Examples of Introducing Opinions:
“I have an opinion about the choice to split this play into two acts. Would you like to hear it?”
“I have an opinion about the number of characters in this play. Would you like to hear it?”
Step 5: Follow-up
If the playwright wishes to share anything about their plans for the piece, they may do so. You may also choose to do a round of “glistens,” where each participant shares one line of the play that stood out to them.
3) Revision
Sometimes, the idea of revision becomes conflated with that of proofreading and correcting minor errors in ones’ own work. While it is important to learn to find and fix typos, spelling, and grammatical errors, it is also important for writers to know how to integrate outside feedback and holistically revise their work to produce the best final product. Students should be encouraged to revise their plays to better communicate the ideas they wish to convey, and not to just make minimal tweaks for the sake of completing an assignment. Remind students that revision can be more than just rewording a sentence here and there. Encourage students to take risks and be willing to rewrite entire scenes as necessary. One helpful revision tip: have students copy their first draft into a new document before starting to revise or make the revisions with their changes tracked. This way, if they end up disliking changes they have made, they still have the original draft to refer back to. Remind students that revision is an ongoing process, and that it is okay to make mistakes. The play will never feel perfect; the goal is just to get it to be the best that in can be in a given moment.

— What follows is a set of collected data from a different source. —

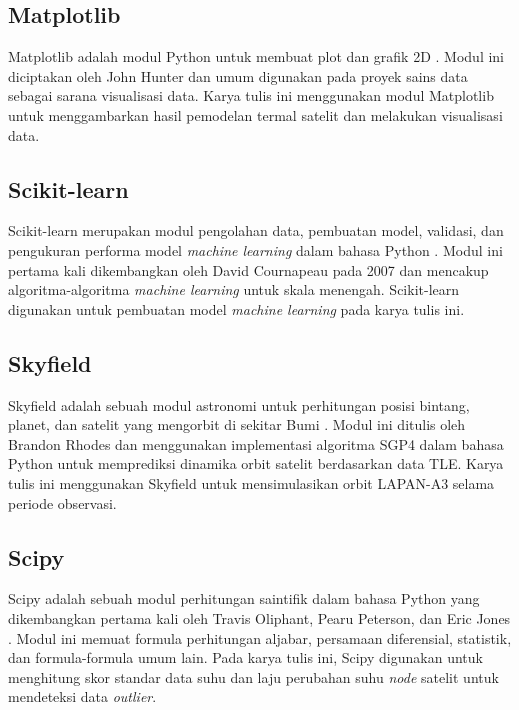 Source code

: \subsection{Matplotlib}

Matplotlib adalah modul Python untuk membuat plot dan grafik 2D
\cite{hunter2007}. Modul ini diciptakan oleh John Hunter dan umum digunakan
pada proyek sains data sebagai sarana visualisasi data. Karya tulis ini
menggunakan modul Matplotlib untuk menggambarkan hasil pemodelan termal
satelit dan melakukan visualisasi data.

\subsection{Scikit-learn}

Scikit-learn merupakan modul pengolahan data, pembuatan model, validasi, dan
pengukuran performa model \textit{machine learning} dalam bahasa Python
\cite{pedregosa2011}. Modul ini pertama kali dikembangkan oleh David Cournapeau
pada 2007 dan mencakup algoritma-algoritma \textit{machine learning} untuk
skala menengah. Scikit-learn digunakan untuk pembuatan model \textit{machine
learning} pada karya tulis ini.

\subsection{Skyfield}

Skyfield adalah sebuah modul astronomi untuk perhitungan posisi bintang,
planet, dan satelit yang mengorbit di sekitar Bumi \cite{rhodes2019}. Modul ini
ditulis oleh Brandon Rhodes dan menggunakan implementasi algoritma SGP4 dalam
bahasa Python \cite{rodriguez} untuk memprediksi dinamika orbit satelit
berdasarkan data TLE. Karya tulis ini menggunakan Skyfield untuk mensimulasikan
orbit LAPAN-A3 selama periode observasi.

\subsection{Scipy}

Scipy adalah sebuah modul perhitungan saintifik dalam bahasa Python yang
dikembangkan pertama kali oleh Travis Oliphant, Pearu Peterson, dan Eric Jones
\cite{virtanen2020}. Modul ini memuat formula perhitungan aljabar, persamaan
diferensial, statistik, dan formula-formula umum lain. Pada karya tulis ini,
Scipy digunakan untuk menghitung skor standar data suhu dan laju perubahan suhu
\textit{node} satelit untuk mendeteksi data \textit{outlier}.
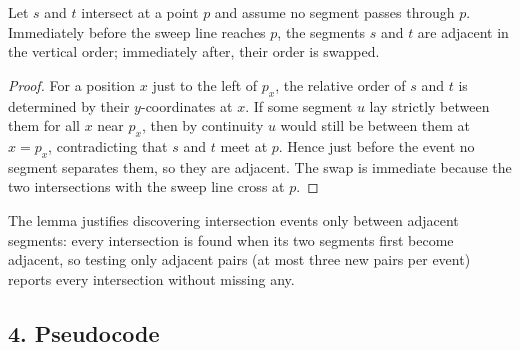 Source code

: \begin{lemma}\label{thm:segint_adjacent_swap}
  Let $s$ and $t$ intersect at a point $p$ and assume no segment passes
  through $p$. Immediately before the sweep line reaches $p$, the segments
  $s$ and $t$ are adjacent in the vertical order; immediately after, their
  order is swapped.
\end{lemma}

\begin{proof}
  For a position $x$ just to the left of $p_x$, the relative order of $s$
  and $t$ is determined by their $y$-coordinates at $x$. If some segment $u$
  lay strictly between them for all $x$ near $p_x$, then by continuity $u$
  would still be between them at $x = p_x$, contradicting that $s$ and $t$
  meet at $p$. Hence just before the event no segment separates them, so they
  are adjacent. The swap is immediate because the two intersections with the
  sweep line cross at $p$.
\end{proof}

The lemma justifies discovering intersection events only between adjacent
segments: every intersection is found when its two segments first become
adjacent, so testing only adjacent pairs (at most three new pairs per
event) reports every intersection without missing any.

\subsection{4. Pseudocode}

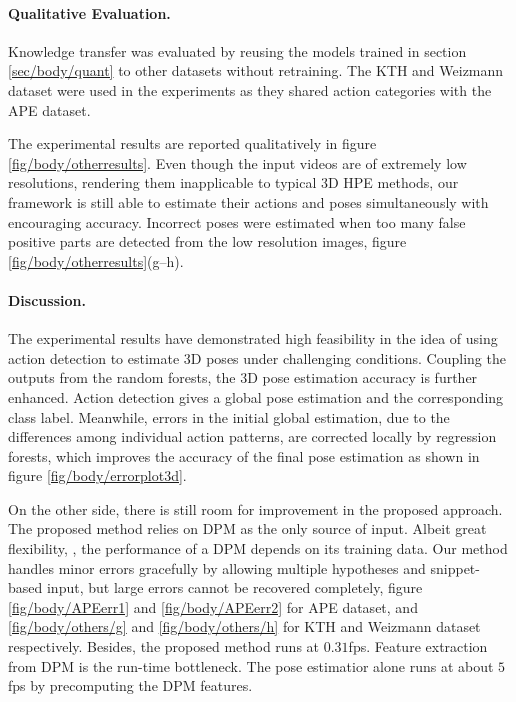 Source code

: 

\paragraph{Qualitative Evaluation.}
Knowledge transfer was evaluated by reusing the models trained in section \ref{sec/body/quant} to other datasets without retraining.
The KTH \cite{Schuldt2004} and Weizmann \cite{Gorelick2007} dataset were used in the experiments as they shared action categories with the APE dataset. 

The experimental results are reported qualitatively in figure \ref{fig/body/otherresults}. Even though the input videos are of extremely low resolutions, rendering them inapplicable to typical 3D HPE methods, our framework is still able to estimate their actions and poses simultaneously with encouraging accuracy. 
Incorrect poses were estimated when too many false positive parts are detected from the low resolution images, \eg figure \ref{fig/body/otherresults}(g--h). 

\paragraph{Discussion.}
The experimental results have demonstrated high feasibility in the idea of using action detection to estimate 3D poses under challenging conditions.  
Coupling the outputs from the random forests, the 3D pose estimation accuracy is further enhanced. Action detection gives a global pose estimation and the corresponding class label. Meanwhile, errors in the initial global estimation, due to the differences among individual action patterns, are corrected locally by regression forests, which improves the accuracy of the final pose estimation as shown in figure \ref{fig/body/errorplot3d}. 

On the other side, there is still room for improvement in the proposed approach. The proposed method relies on DPM as the only source of input. Albeit great flexibility, \cf \cite{Yang2011}, the performance of a DPM depends on its training data. Our method handles minor errors gracefully by allowing multiple hypotheses and snippet-based input, but large errors cannot be recovered completely, \eg figure \ref{fig/body/APEerr1} and \ref{fig/body/APEerr2} for APE dataset, and \ref{fig/body/others/g} and \ref{fig/body/others/h} for KTH and Weizmann dataset respectively. 
Besides, the proposed method runs at $0.31$fps. Feature extraction from DPM is the run-time bottleneck. The pose estimatior alone runs at about $5$fps by precomputing the DPM features. 

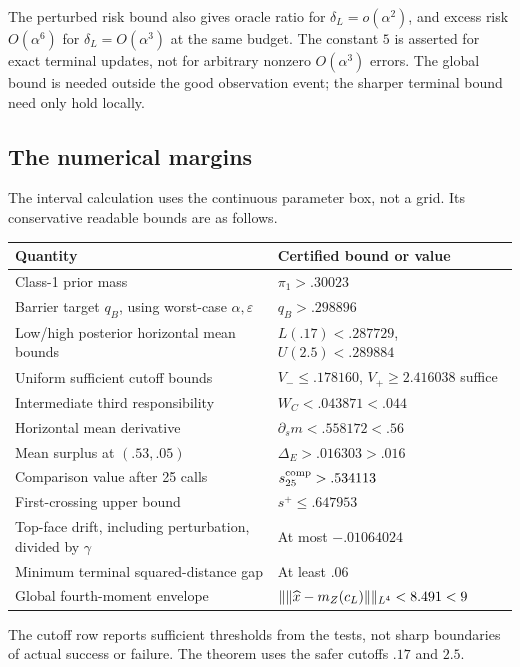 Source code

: The perturbed risk bound also gives oracle ratio for $\delta_L=o(\alpha^2)$,
and excess risk $O(\alpha^6)$ for $\delta_L=O(\alpha^3)$ at the same budget.
The constant $5$ is asserted for exact terminal updates, not for arbitrary
nonzero $O(\alpha^3)$ errors. The global bound is needed outside the good
observation event; the sharper terminal bound need only hold locally.

\subsection{The numerical margins}
The interval calculation uses the continuous parameter box, not a grid.
Its conservative readable bounds are as follows.
\begin{center}\small
\begin{tabular}{@{}p{.48\linewidth}p{.43\linewidth}@{}}\toprule
Quantity & Certified bound or value \\\midrule
Class-1 prior mass & $\pi_1>.30023$ \\
Barrier target $q_B$, using worst-case $\alpha,\varepsilon$ & $q_B>.298896$ \\
Low/high posterior horizontal mean bounds & $L(.17)<.287729$, $U(2.5)<.289884$ \\
Uniform sufficient cutoff bounds & $V_-\le.178160$, $V_+\ge2.416038$ suffice \\
Intermediate third responsibility & $W_C<.043871<.044$ \\
Horizontal mean derivative & $\partial_s m<.558172<.56$ \\
Mean surplus at $(.53,.05)$ & $\Delta_E>.016303>.016$ \\
Comparison value after 25 calls & $s_{25}^{\rm comp}>.534113$ \\
First-crossing upper bound & $s^+\le.647953$ \\
Top-face drift, including perturbation, divided by $\gamma$ & At most $-.01064024$ \\
Minimum terminal squared-distance gap & At least $.06$ \\
Global fourth-moment envelope & $\|\lVert\widehat x-m_Z(c_L)\rVert\|_{L^4}<8.491<9$ \\
\bottomrule\end{tabular}
\end{center}
The cutoff row reports sufficient thresholds from the tests, not sharp
boundaries of actual success or failure. The theorem uses the safer cutoffs
$.17$ and $2.5$.


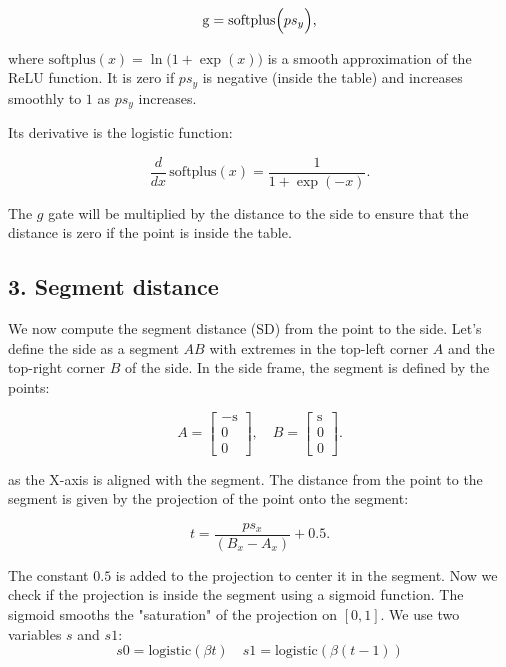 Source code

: \documentclass[11pt]{article}
\begin{document}
    \begin{equation}
        \text{g} = \text{softplus}\Bigl(ps_y\Bigr),
    \end{equation}

    where \(\text{softplus}(x)=\ln\bigl(1+\exp(x)\bigr)\) is a smooth approximation of the ReLU function.
    It is zero if $ps_y$ is negative (inside the table) and increases smoothly to $1$ as $ps_y$ increases.

    Its derivative is the logistic function:

    \begin{equation}
        \frac{d}{dx}\,\text{softplus}(x) = \frac{1}{1+\exp(-x)}.
    \end{equation}

    The $g$ gate will be multiplied by the distance to the side to ensure that the distance is zero if the point is inside the table.

    \subsection*{3. Segment distance}
        We now compute the segment distance (SD) from the point to the side.
        Let's define the side as a segment $AB$ with extremes in the top-left corner $A$ and the top-right corner $B$ of the side.
        In the side frame, the segment is defined by the points:

        \begin{equation}
            A = \begin{bmatrix} -\text{s} \\ 0 \\ 0 \end{bmatrix},\quad
            B = \begin{bmatrix} \text{s} \\ 0 \\ 0 \end{bmatrix}.
        \end{equation}

        as the X-axis is aligned with the segment.
        The distance from the point to the segment is given by the projection of the point onto the segment:

        \begin{equation}
            t = \frac{ps_x}{(B_x - A_x)} + 0.5.
        \end{equation}

        The constant \(0.5\) is added to the projection to center it in the segment.
        Now we check if the projection is inside the segment using a sigmoid function.
        The sigmoid smooths the "saturation" of the projection on $[0, 1]$.
        We use two variables $s$ and $s1$:
        \begin{equation}
            s0 = \text{logistic}(\beta t) \quad
            s1 = \text{logistic}(\beta (t-1))
        \end{equation}
\end{document}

Including playwriting in the literacy classroom is a unique way to teach reading, writing, and oral fluency skills. The addition of a playwriting workshop to this practice encourages students to think critically about their own work and that of their peers, and to practice vital revision skills that are transferrable to all areas of personal, professional, and academic writing. Thus, teaching playwriting and playwriting workshops allows students to grow their writing and revising skills as they use the written word to communicate ideas that they are passionate about.
References
Elgar, A. G. (2002). Student playwriting for language development. ELT Journal, 56, 22–28. https://doi.org/10.1093/elt/56.1.22
Gardiner, P., & Anderson, M. (2012). Can you read that again? Playwriting, literacy and reading the 'spoken' word. English in Australia, 47(2), 80–89. https://doi.org/10.3316/aeipt.195484
Heath, S. B. (1996). Re-creating literature in the ESL classroom. TESOL Quarterly, 30, 776–779. https://doi.org/10.2307/3587935
Lerman, L. & Borstel, J. (2008). Liz Lerman’s Critical Response Process. Contact Quarterly, 31(1), 16–20.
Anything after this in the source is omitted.